High cell voltage and storage capacity of graphyne as the anode of K-ion batteries: computational studies

Abstract

Li-ion batteries have many advantages, but these batteries suffer from safety problems, short lifetime, and a high cost. Nontoxicity, wide availability, and low cost of potassium offer the K-ion batteries (KIB) as a replacement to the Li-ion batteries. The B3LYP-gCP-D3 approach of density functional theory is applied to examine the probable application of graphyne in the anode of KIBs. It is found that a triangular hollow is the most favorable site for the K or K+ adsorption, releasing energies about 16.3 or 41.1kcal/mol. The released energies for K and K+ have been reported to be about 16.8 and 34.2kcal/mol for graphene sheet, respectively, which generate a cell voltage of 0.75V. A high K storage capacity of 241mAh/g and cell voltage of 1.08V are predicted for graphyne.
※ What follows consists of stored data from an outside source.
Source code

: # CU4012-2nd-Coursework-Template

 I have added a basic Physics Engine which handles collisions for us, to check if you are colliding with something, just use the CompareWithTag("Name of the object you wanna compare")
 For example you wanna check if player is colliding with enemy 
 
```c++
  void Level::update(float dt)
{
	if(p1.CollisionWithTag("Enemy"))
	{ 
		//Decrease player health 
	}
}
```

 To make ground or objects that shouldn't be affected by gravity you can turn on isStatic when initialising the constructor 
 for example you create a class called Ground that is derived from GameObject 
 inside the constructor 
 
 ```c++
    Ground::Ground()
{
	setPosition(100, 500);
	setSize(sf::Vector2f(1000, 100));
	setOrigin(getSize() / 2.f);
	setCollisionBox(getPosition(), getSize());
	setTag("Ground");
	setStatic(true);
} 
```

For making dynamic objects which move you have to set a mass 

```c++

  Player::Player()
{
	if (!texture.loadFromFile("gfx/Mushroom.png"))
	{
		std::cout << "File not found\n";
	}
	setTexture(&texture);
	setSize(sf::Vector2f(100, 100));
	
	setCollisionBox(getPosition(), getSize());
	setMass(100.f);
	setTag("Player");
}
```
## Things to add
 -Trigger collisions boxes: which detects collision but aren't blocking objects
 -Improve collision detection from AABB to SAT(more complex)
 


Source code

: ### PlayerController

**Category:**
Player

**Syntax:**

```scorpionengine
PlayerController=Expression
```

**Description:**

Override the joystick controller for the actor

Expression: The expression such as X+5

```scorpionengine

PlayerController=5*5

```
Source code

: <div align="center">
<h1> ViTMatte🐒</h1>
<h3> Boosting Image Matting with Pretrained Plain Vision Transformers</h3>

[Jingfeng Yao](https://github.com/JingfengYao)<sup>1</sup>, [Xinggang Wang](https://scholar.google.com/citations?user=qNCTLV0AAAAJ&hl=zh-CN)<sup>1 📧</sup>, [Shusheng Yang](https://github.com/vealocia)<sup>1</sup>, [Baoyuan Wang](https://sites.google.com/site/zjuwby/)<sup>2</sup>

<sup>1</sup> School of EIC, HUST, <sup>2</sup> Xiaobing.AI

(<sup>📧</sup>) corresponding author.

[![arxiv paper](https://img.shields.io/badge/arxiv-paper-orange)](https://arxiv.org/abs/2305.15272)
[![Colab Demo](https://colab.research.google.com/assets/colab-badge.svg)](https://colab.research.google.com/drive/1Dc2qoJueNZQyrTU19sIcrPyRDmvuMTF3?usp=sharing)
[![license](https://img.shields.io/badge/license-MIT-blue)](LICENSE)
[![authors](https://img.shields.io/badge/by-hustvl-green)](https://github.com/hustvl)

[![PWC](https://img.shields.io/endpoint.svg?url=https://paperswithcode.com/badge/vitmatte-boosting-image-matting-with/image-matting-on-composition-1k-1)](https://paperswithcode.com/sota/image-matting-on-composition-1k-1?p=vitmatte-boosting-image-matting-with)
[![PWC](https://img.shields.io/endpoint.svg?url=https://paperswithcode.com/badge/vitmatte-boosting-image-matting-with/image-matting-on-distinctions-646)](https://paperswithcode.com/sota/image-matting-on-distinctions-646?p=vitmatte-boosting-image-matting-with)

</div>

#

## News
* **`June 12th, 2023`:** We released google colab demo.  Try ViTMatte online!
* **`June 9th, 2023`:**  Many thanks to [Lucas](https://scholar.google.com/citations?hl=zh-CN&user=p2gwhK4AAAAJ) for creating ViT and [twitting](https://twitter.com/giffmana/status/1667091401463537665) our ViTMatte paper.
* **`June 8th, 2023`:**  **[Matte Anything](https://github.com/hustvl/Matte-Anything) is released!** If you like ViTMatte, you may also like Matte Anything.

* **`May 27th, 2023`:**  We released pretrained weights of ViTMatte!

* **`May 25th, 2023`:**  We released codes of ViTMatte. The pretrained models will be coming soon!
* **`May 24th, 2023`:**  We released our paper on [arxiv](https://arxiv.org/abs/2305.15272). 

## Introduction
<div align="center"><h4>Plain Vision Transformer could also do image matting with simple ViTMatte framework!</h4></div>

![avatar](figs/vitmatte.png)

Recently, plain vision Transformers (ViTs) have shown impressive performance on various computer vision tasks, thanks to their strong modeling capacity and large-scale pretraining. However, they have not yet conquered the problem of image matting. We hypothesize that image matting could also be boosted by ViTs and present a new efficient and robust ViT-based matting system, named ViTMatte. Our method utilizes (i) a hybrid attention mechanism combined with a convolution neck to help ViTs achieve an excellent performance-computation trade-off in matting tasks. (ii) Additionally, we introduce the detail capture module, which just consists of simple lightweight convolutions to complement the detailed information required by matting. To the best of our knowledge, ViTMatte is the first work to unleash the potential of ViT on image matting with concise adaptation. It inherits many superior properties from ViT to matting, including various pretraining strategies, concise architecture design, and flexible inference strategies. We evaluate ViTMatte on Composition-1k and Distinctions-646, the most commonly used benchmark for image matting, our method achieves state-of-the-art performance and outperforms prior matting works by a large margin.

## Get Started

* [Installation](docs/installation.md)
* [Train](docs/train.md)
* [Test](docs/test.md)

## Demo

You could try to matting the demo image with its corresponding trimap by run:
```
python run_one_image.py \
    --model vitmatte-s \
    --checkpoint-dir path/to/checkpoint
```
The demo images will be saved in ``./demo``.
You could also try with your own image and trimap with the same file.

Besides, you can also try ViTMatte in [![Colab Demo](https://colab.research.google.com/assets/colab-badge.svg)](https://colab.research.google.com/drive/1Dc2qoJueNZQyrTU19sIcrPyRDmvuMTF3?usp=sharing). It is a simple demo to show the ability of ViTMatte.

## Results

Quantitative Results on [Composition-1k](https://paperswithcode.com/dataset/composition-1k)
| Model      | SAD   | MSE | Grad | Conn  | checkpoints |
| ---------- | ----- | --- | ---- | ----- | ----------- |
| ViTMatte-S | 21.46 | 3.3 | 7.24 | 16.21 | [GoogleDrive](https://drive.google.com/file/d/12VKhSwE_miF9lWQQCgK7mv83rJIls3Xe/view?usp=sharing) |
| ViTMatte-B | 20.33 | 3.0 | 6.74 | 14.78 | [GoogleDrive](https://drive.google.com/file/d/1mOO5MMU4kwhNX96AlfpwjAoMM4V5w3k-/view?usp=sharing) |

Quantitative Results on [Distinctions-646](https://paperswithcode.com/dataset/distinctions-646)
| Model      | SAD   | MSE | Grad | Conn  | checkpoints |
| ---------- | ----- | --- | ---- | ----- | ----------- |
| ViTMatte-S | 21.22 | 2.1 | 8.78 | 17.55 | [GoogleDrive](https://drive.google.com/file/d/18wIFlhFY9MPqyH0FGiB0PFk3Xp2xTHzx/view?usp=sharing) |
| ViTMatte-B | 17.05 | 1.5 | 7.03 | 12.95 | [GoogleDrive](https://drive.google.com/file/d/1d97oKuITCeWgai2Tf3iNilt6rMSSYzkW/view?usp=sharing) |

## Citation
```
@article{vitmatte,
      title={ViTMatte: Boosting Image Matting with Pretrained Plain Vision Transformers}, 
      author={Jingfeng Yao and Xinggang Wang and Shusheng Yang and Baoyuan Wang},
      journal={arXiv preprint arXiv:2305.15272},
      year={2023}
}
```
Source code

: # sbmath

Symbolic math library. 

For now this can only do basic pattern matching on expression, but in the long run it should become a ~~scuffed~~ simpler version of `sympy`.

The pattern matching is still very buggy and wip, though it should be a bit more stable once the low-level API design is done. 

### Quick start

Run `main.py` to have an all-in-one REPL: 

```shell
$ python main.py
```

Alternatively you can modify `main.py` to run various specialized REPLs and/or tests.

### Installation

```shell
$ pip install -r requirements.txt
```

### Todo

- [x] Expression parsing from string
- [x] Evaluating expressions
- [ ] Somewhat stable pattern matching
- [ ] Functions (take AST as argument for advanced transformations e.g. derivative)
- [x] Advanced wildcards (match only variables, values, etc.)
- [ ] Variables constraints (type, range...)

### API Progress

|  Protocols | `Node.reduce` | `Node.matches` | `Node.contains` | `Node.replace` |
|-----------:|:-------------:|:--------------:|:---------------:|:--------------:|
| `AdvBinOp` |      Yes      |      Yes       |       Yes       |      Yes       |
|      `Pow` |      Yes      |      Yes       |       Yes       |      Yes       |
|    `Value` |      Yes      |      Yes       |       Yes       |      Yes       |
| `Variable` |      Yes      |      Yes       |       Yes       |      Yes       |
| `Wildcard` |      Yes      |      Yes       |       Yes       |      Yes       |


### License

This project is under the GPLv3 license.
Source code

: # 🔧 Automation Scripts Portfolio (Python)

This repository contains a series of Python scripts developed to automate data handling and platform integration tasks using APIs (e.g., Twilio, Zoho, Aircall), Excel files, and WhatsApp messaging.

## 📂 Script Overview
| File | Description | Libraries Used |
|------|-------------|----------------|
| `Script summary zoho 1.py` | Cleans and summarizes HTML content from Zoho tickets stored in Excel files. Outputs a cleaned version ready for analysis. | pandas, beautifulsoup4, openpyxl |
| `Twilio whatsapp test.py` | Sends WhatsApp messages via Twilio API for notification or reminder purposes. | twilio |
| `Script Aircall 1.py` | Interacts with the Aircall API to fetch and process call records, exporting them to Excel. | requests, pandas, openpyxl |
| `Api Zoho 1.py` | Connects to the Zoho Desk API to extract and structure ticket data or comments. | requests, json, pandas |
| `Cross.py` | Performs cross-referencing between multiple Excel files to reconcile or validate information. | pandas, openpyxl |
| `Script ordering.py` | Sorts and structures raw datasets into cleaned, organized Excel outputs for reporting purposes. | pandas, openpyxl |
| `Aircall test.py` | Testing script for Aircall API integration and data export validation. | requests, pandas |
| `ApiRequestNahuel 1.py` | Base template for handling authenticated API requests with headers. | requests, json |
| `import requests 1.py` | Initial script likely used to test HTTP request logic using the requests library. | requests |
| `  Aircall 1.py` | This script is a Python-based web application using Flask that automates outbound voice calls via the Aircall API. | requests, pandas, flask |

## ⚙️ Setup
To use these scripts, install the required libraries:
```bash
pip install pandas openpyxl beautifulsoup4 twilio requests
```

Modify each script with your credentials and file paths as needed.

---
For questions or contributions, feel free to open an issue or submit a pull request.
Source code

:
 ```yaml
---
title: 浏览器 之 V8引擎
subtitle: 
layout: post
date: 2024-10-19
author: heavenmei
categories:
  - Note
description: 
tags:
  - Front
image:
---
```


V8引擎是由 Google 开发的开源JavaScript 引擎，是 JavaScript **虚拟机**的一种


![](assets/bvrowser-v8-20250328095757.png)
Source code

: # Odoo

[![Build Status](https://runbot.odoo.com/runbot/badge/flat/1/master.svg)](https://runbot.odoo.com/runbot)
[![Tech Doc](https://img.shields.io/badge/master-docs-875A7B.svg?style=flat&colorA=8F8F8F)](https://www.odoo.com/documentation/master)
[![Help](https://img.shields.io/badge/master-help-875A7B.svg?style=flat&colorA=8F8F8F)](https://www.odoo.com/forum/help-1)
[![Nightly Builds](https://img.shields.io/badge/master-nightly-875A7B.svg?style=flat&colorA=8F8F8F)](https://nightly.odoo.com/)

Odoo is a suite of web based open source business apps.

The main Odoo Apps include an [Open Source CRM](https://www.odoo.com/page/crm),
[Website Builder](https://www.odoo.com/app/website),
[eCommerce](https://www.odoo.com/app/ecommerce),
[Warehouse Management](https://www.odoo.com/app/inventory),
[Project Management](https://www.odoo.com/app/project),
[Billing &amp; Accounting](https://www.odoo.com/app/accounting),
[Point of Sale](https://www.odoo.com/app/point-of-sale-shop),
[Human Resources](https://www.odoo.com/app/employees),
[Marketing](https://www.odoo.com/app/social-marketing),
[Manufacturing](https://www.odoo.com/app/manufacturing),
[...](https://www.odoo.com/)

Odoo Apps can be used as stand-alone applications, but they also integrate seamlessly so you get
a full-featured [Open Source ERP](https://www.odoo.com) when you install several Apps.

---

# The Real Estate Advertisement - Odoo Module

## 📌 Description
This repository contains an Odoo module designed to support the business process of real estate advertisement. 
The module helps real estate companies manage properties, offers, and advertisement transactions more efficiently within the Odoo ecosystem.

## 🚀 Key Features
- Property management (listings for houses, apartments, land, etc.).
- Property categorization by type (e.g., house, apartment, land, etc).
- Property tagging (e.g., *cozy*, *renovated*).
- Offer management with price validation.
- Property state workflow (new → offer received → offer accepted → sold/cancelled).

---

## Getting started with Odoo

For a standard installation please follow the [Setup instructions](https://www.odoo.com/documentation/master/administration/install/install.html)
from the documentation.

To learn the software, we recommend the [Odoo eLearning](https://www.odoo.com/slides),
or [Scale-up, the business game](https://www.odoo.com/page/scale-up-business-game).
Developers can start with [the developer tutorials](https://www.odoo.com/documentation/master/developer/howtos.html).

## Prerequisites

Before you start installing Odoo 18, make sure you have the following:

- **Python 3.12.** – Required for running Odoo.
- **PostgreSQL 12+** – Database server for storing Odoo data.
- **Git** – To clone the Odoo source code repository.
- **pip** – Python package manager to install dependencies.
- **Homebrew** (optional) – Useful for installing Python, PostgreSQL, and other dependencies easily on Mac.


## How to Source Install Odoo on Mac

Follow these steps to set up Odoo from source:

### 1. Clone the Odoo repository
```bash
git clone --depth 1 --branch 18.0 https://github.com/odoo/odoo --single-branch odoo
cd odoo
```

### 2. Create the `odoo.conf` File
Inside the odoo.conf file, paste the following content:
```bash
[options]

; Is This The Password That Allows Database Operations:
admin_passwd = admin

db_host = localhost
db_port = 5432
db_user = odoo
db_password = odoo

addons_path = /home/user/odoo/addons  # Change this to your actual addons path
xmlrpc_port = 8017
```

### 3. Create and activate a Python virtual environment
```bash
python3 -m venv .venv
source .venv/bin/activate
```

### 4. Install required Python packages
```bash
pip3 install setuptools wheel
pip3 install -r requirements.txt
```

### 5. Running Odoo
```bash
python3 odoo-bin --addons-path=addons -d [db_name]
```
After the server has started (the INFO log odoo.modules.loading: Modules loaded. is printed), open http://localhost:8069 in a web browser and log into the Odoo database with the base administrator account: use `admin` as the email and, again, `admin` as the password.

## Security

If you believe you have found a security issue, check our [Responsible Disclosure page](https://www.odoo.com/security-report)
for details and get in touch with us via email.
The maximum barrier energies for the displacement of K or K+ on the surface of graphyne are computed to be 2.8 (~ 3.4 for K/graphene) or 5.6kcal/mol, representing an excellent ion mobility due to the low energy barriers. Consequently, we suggest the graphyne sheet as an anode material for the KIBs owing to its high diffusion ability, high cell voltage, and high storage capacity.